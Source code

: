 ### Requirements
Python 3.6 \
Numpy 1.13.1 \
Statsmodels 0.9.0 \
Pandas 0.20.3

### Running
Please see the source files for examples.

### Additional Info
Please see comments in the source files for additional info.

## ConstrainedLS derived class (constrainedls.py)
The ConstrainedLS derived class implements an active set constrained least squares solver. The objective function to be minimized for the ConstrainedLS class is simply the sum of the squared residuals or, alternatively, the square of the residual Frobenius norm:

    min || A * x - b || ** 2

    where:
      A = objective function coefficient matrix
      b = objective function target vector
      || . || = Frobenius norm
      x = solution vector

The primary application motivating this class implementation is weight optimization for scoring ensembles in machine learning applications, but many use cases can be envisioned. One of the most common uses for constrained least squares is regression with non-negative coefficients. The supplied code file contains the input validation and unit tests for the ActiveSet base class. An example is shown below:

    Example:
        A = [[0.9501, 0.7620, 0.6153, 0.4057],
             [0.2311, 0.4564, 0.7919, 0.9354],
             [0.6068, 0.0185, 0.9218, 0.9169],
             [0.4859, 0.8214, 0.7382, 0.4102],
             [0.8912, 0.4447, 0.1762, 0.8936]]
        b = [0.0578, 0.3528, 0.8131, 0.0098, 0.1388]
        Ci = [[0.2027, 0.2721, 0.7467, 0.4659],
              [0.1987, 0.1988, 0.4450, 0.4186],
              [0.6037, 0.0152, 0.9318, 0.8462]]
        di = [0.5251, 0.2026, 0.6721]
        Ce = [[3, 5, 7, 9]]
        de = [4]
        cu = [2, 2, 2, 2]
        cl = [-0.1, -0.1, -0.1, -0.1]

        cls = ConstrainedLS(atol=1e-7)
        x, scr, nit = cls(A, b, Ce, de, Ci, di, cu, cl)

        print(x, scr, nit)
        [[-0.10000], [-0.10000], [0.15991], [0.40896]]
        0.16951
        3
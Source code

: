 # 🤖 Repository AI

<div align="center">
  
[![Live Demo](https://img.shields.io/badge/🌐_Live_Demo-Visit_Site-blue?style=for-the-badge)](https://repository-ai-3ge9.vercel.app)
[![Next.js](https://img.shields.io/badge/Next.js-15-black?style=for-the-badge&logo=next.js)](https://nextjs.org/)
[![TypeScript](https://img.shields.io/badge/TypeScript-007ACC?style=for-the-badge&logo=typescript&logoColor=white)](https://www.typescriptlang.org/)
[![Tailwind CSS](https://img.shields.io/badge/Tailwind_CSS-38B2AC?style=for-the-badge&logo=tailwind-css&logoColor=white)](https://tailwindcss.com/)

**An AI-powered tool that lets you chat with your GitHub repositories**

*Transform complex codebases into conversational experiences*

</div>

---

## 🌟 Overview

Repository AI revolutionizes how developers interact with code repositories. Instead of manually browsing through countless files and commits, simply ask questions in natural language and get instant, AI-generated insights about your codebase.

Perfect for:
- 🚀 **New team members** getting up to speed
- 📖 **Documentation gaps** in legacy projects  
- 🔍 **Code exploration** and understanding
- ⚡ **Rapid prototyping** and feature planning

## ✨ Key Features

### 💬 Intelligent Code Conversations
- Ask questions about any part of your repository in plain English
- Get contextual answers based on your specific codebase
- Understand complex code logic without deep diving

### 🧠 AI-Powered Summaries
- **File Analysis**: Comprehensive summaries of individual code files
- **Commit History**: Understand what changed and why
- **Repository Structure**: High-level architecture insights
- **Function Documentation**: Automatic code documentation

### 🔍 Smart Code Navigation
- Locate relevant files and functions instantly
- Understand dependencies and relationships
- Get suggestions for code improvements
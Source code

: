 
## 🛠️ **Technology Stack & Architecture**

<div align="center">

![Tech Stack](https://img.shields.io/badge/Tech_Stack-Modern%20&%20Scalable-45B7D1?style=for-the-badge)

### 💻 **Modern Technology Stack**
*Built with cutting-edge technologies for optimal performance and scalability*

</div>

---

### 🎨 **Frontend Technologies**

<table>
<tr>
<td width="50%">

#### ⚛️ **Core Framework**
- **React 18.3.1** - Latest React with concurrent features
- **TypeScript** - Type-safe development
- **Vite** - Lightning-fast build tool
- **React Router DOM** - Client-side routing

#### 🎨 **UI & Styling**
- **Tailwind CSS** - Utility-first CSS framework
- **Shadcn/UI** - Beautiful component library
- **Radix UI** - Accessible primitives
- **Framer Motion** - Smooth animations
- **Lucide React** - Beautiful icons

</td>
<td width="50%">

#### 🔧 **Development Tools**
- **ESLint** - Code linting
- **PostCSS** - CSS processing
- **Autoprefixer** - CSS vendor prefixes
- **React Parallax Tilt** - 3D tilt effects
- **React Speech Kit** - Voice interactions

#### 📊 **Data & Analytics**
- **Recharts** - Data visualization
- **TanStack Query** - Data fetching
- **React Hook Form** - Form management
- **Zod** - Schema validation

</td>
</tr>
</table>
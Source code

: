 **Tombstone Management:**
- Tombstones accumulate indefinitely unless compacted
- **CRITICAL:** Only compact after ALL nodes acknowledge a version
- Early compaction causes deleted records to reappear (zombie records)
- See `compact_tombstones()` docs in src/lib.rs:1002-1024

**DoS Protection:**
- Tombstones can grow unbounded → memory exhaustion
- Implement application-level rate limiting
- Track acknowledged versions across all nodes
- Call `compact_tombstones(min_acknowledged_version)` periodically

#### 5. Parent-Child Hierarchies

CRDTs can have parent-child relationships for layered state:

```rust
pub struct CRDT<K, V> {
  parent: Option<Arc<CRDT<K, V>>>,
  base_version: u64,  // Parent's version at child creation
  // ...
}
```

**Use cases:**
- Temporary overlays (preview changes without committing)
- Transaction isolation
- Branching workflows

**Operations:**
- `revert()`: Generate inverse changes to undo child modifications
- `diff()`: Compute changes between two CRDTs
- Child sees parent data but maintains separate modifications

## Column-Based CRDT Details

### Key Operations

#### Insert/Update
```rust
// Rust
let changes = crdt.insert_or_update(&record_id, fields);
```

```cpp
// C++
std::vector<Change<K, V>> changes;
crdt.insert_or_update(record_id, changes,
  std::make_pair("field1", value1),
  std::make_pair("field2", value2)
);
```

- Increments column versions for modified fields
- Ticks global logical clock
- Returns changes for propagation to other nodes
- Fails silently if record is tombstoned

+++

When the entries above show the word "Please" in a line, copy that line out.

Answer space -
Please see the source files for examples.
Please see comments in the source files for additional info.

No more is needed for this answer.